* _Activity_: Please repeat only the lines below starting at the line that holds "- 추천 식품: 현미, 통곡물, 콩류, 채소" and ending at the line that holds "In deze handleiding", exactly, with both of those lines included and every picture omitted.

*** Block opens ***

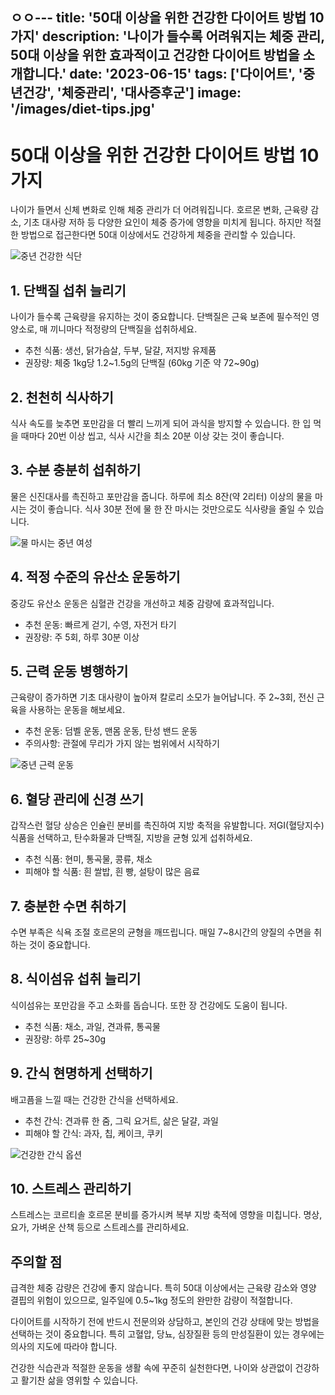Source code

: ㅇㅇ---
title: '50대 이상을 위한 건강한 다이어트 방법 10가지'
description: '나이가 들수록 어려워지는 체중 관리, 50대 이상을 위한 효과적이고 건강한 다이어트 방법을 소개합니다.'
date: '2023-06-15'
tags: ['다이어트', '중년건강', '체중관리', '대사증후군']
image: '/images/diet-tips.jpg'
---

# 50대 이상을 위한 건강한 다이어트 방법 10가지

나이가 들면서 신체 변화로 인해 체중 관리가 더 어려워집니다. 호르몬 변화, 근육량 감소, 기초 대사량 저하 등 다양한 요인이 체중 증가에 영향을 미치게 됩니다. 하지만 적절한 방법으로 접근한다면 50대 이상에서도 건강하게 체중을 관리할 수 있습니다.

![중년 건강한 식단](/images/healthy-senior-diet.jpg)

## 1. 단백질 섭취 늘리기

나이가 들수록 근육량을 유지하는 것이 중요합니다. 단백질은 근육 보존에 필수적인 영양소로, 매 끼니마다 적정량의 단백질을 섭취하세요.

- 추천 식품: 생선, 닭가슴살, 두부, 달걀, 저지방 유제품
- 권장량: 체중 1kg당 1.2~1.5g의 단백질 (60kg 기준 약 72~90g)

## 2. 천천히 식사하기

식사 속도를 늦추면 포만감을 더 빨리 느끼게 되어 과식을 방지할 수 있습니다. 한 입 먹을 때마다 20번 이상 씹고, 식사 시간을 최소 20분 이상 갖는 것이 좋습니다.

## 3. 수분 충분히 섭취하기

물은 신진대사를 촉진하고 포만감을 줍니다. 하루에 최소 8잔(약 2리터) 이상의 물을 마시는 것이 좋습니다. 식사 30분 전에 물 한 잔 마시는 것만으로도 식사량을 줄일 수 있습니다.

![물 마시는 중년 여성](/images/drinking-water-woman.jpg)

## 4. 적정 수준의 유산소 운동하기

중강도 유산소 운동은 심혈관 건강을 개선하고 체중 감량에 효과적입니다.

- 추천 운동: 빠르게 걷기, 수영, 자전거 타기
- 권장량: 주 5회, 하루 30분 이상

## 5. 근력 운동 병행하기

근육량이 증가하면 기초 대사량이 높아져 칼로리 소모가 늘어납니다. 주 2~3회, 전신 근육을 사용하는 운동을 해보세요.

- 추천 운동: 덤벨 운동, 맨몸 운동, 탄성 밴드 운동
- 주의사항: 관절에 무리가 가지 않는 범위에서 시작하기

![중년 근력 운동](/images/senior-strength-training.jpg)

## 6. 혈당 관리에 신경 쓰기

갑작스런 혈당 상승은 인슐린 분비를 촉진하여 지방 축적을 유발합니다. 저GI(혈당지수) 식품을 선택하고, 탄수화물과 단백질, 지방을 균형 있게 섭취하세요.

- 추천 식품: 현미, 통곡물, 콩류, 채소
- 피해야 할 식품: 흰 쌀밥, 흰 빵, 설탕이 많은 음료

## 7. 충분한 수면 취하기

수면 부족은 식욕 조절 호르몬의 균형을 깨뜨립니다. 매일 7~8시간의 양질의 수면을 취하는 것이 중요합니다.

## 8. 식이섬유 섭취 늘리기

식이섬유는 포만감을 주고 소화를 돕습니다. 또한 장 건강에도 도움이 됩니다.

- 추천 식품: 채소, 과일, 견과류, 통곡물
- 권장량: 하루 25~30g

## 9. 간식 현명하게 선택하기

배고픔을 느낄 때는 건강한 간식을 선택하세요.

- 추천 간식: 견과류 한 줌, 그릭 요거트, 삶은 달걀, 과일
- 피해야 할 간식: 과자, 칩, 케이크, 쿠키

![건강한 간식 옵션](/images/healthy-snacks.jpg)

## 10. 스트레스 관리하기

스트레스는 코르티솔 호르몬 분비를 증가시켜 복부 지방 축적에 영향을 미칩니다. 명상, 요가, 가벼운 산책 등으로 스트레스를 관리하세요.

## 주의할 점

급격한 체중 감량은 건강에 좋지 않습니다. 특히 50대 이상에서는 근육량 감소와 영양 결핍의 위험이 있으므로, 일주일에 0.5~1kg 정도의 완만한 감량이 적절합니다.

다이어트를 시작하기 전에 반드시 전문의와 상담하고, 본인의 건강 상태에 맞는 방법을 선택하는 것이 중요합니다. 특히 고혈압, 당뇨, 심장질환 등의 만성질환이 있는 경우에는 의사의 지도에 따라야 합니다.

건강한 식습관과 적절한 운동을 생활 속에 꾸준히 실천한다면, 나이와 상관없이 건강하고 활기찬 삶을 영위할 수 있습니다. 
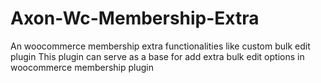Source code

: # Axon-Wc-Membership-Extra
An woocommerce membership extra functionalities like custom bulk edit plugin
This plugin can serve as a base for add extra bulk edit options in woocommerce membership plugin
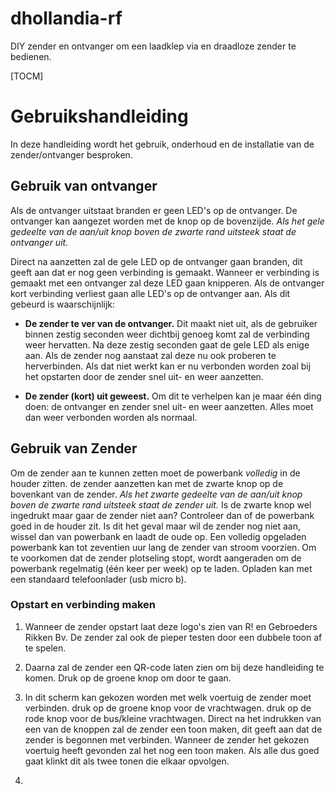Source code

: # dhollandia-rf
DIY zender en ontvanger om een laadklep via en draadloze zender te bedienen.

[TOCM]

# Gebruikshandleiding
In deze handleiding wordt het gebruik, onderhoud en de installatie van de zender/ontvanger besproken.
## Gebruik van ontvanger
Als de ontvanger uitstaat branden er geen LED's op de ontvanger.
De ontvanger kan aangezet worden met de knop op de bovenzijde. *Als het gele gedeelte van de aan/uit knop boven de zwarte rand uitsteek staat de ontvanger uit.*

Direct na aanzetten zal de gele LED op de ontvanger gaan branden, dit geeft aan dat er nog geen verbinding is gemaakt. Wanneer er verbinding is gemaakt met een ontvanger zal deze LED gaan knipperen. Als de ontvanger kort verbinding verliest gaan alle LED's op de ontvanger aan.
Als dit gebeurd is waarschijnlijk:

- **De zender te ver van de ontvanger.**
Dit maakt niet uit, als de gebruiker binnen zestig seconden weer dichtbij genoeg komt zal de verbinding weer hervatten.
Na deze zestig seconden gaat de gele LED als enige aan. Als de zender nog aanstaat zal deze nu ook proberen te herverbinden. Als dat niet werkt kan er nu verbonden worden zoal bij het opstarten door de zender snel uit- en weer aanzetten.

- **De zender (kort) uit geweest.**
Om dit te verhelpen kan je maar één ding doen: de ontvanger en zender snel uit- en weer aanzetten. Alles moet dan weer verbonden worden als normaal.
## Gebruik van Zender
Om de zender aan te kunnen zetten moet de powerbank *volledig* in de houder zitten. de zender aanzetten kan met de zwarte knop op de bovenkant van de zender. *Als het zwarte gedeelte van de aan/uit knop boven de zwarte rand uitsteek staat de zender uit.* Is de zwarte knop wel ingedrukt maar gaar de zender niet aan? Controleer dan of de powerbank goed in de houder zit. Is dit het geval maar wil de zender nog niet aan, wissel dan van powerbank en laadt de oude op. Een volledig opgeladen powerbank kan tot zeventien uur lang de zender van stroom voorzien. Om te voorkomen dat de zender plotseling stopt, wordt aangeraden om de powerbank regelmatig (één keer per week) op te laden. Opladen kan met een standaard telefoonlader (usb micro b).

### Opstart en verbinding maken
1. Wanneer de zender opstart laat deze logo's zien van R! en Gebroeders Rikken Bv. De zender zal ook de pieper testen door een dubbele toon af te spelen.

1. Daarna zal de zender een QR-code laten zien om bij deze handleiding te komen. Druk op de groene knop om door te gaan.

1. In dit scherm kan gekozen worden met welk voertuig de zender moet verbinden. druk op de groene knop voor de vrachtwagen. druk op de rode knop voor de bus/kleine vrachtwagen.
Direct na het indrukken van een van de knoppen zal de zender een toon maken, dit geeft aan dat de zender is begonnen met verbinden. Wanneer de zender het gekozen voertuig heeft gevonden zal het nog een toon maken. Als alle dus goed gaat klinkt dit als twee tonen die elkaar opvolgen. 

1. 
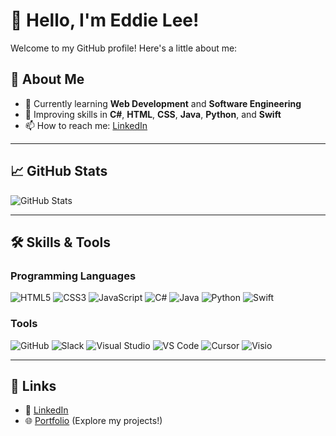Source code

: # 👋 Hello, I'm Eddie Lee!

Welcome to my GitHub profile! Here's a little about me:

## 🌟 About Me
- 🔭 Currently learning **Web Development** and **Software Engineering**
- 🌱 Improving skills in **C#**, **HTML**, **CSS**, **Java**, **Python**, and **Swift**
- 📫 How to reach me: [LinkedIn](https://www.linkedin.com/in/eddie-lee-7b7271229/)

---

## 📈 GitHub Stats
![GitHub Stats](https://github-readme-stats.vercel.app/api?username=Eddie000321&show_icons=true&theme=radical)

---

## 🛠️ Skills & Tools

### Programming Languages
![HTML5](https://img.shields.io/badge/-HTML5-E34F26?logo=html5&logoColor=white)
![CSS3](https://img.shields.io/badge/-CSS3-1572B6?logo=css3&logoColor=white)
![JavaScript](https://img.shields.io/badge/-JavaScript-F7DF1E?logo=javascript&logoColor=black)
![C#](https://img.shields.io/badge/-C%23-239120?logo=csharp&logoColor=white)
![Java](https://img.shields.io/badge/-Java-007396?logo=java&logoColor=white)
![Python](https://img.shields.io/badge/-Python-3776AB?logo=python&logoColor=white)
![Swift](https://img.shields.io/badge/-Swift-FA7343?logo=swift&logoColor=white)

### Tools
![GitHub](https://img.shields.io/badge/-GitHub-181717?logo=github&logoColor=white)
![Slack](https://img.shields.io/badge/-Slack-4A154B?logo=slack&logoColor=white)
![Visual Studio](https://img.shields.io/badge/-Visual%20Studio-5C2D91?logo=visualstudio&logoColor=white)
![VS Code](https://img.shields.io/badge/-VS%20Code-007ACC?logo=visualstudiocode&logoColor=white)
![Cursor](https://img.shields.io/badge/-Cursor-333333?logo=cursor&logoColor=white)
![Visio](https://img.shields.io/badge/-Visio-3955A3?logo=microsoftvisio&logoColor=white)

---

## 🔗 Links
- 💼 [LinkedIn](https://www.linkedin.com/in/eddie-lee-7b7271229/)
- 🌐 [Portfolio](http://studentweb.cencol.ca/jlee661/project/index.html) (Explore my projects!)
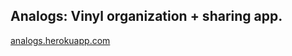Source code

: ## Analogs: Vinyl organization + sharing app.
[analogs.herokuapp.com](https://analogs.herokuapp.com/)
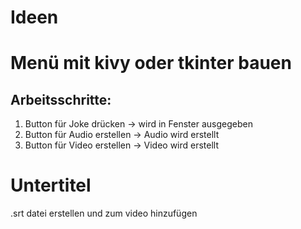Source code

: # Ideen

# Menü mit kivy oder tkinter bauen
## Arbeitsschritte:
1) Button für Joke drücken -> wird in Fenster ausgegeben
2) Button für Audio erstellen -> Audio wird erstellt
3) Button für Video erstellen -> Video wird erstellt

# Untertitel
.srt datei erstellen und zum video hinzufügen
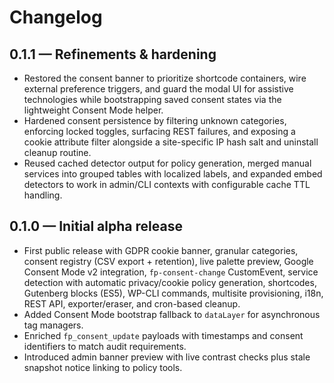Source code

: # Changelog

## 0.1.1 — Refinements & hardening
- Restored the consent banner to prioritize shortcode containers, wire external preference triggers, and guard the modal UI for assistive technologies while bootstrapping saved consent states via the lightweight Consent Mode helper.
- Hardened consent persistence by filtering unknown categories, enforcing locked toggles, surfacing REST failures, and exposing a cookie attribute filter alongside a site-specific IP hash salt and uninstall cleanup routine.
- Reused cached detector output for policy generation, merged manual services into grouped tables with localized labels, and expanded embed detectors to work in admin/CLI contexts with configurable cache TTL handling.

## 0.1.0 — Initial alpha release
- First public release with GDPR cookie banner, granular categories, consent registry (CSV export + retention), live palette preview, Google Consent Mode v2 integration, `fp-consent-change` CustomEvent, service detection with automatic privacy/cookie policy generation, shortcodes, Gutenberg blocks (ES5), WP-CLI commands, multisite provisioning, i18n, REST API, exporter/eraser, and cron-based cleanup.
- Added Consent Mode bootstrap fallback to `dataLayer` for asynchronous tag managers.
- Enriched `fp_consent_update` payloads with timestamps and consent identifiers to match audit requirements.
- Introduced admin banner preview with live contrast checks plus stale snapshot notice linking to policy tools.
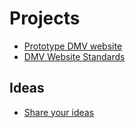 # Projects

* [Prototype DMV website](https://civicdmv.github.io/dmv-website/)
* [DMV Website Standards](https://github.com/civicdmv/ops/issues/2)

## Ideas

* [Share your ideas](https://github.com/CivicDMV/ideas/issues/new)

*** Block closes ***

* _Worked solution_:
- 추천 식품: 현미, 통곡물, 콩류, 채소
- 피해야 할 식품: 흰 쌀밥, 흰 빵, 설탕이 많은 음료

## 7. 충분한 수면 취하기

수면 부족은 식욕 조절 호르몬의 균형을 깨뜨립니다. 매일 7~8시간의 양질의 수면을 취하는 것이 중요합니다.

## 8. 식이섬유 섭취 늘리기

식이섬유는 포만감을 주고 소화를 돕습니다. 또한 장 건강에도 도움이 됩니다.

- 추천 식품: 채소, 과일, 견과류, 통곡물
- 권장량: 하루 25~30g

## 9. 간식 현명하게 선택하기

배고픔을 느낄 때는 건강한 간식을 선택하세요.

- 추천 간식: 견과류 한 줌, 그릭 요거트, 삶은 달걀, 과일
- 피해야 할 간식: 과자, 칩, 케이크, 쿠키

![건강한 간식 옵션](/images/healthy-snacks.jpg)

## 10. 스트레스 관리하기

스트레스는 코르티솔 호르몬 분비를 증가시켜 복부 지방 축적에 영향을 미칩니다. 명상, 요가, 가벼운 산책 등으로 스트레스를 관리하세요.

## 주의할 점

급격한 체중 감량은 건강에 좋지 않습니다. 특히 50대 이상에서는 근육량 감소와 영양 결핍의 위험이 있으므로, 일주일에 0.5~1kg 정도의 완만한 감량이 적절합니다.

다이어트를 시작하기 전에 반드시 전문의와 상담하고, 본인의 건강 상태에 맞는 방법을 선택하는 것이 중요합니다. 특히 고혈압, 당뇨, 심장질환 등의 만성질환이 있는 경우에는 의사의 지도에 따라야 합니다.

건강한 식습관과 적절한 운동을 생활 속에 꾸준히 실천한다면, 나이와 상관없이 건강하고 활기찬 삶을 영위할 수 있습니다. 
Source code

: # Axon-Wc-Membership-Extra
An woocommerce membership extra functionalities like custom bulk edit plugin
This plugin can serve as a base for add extra bulk edit options in woocommerce membership plugin
Source code

: # dhollandia-rf
DIY zender en ontvanger om een laadklep via en draadloze zender te bedienen.

[TOCM]

# Gebruikshandleiding
In deze handleiding wordt het gebruik, onderhoud en de installatie van de zender/ontvanger besproken.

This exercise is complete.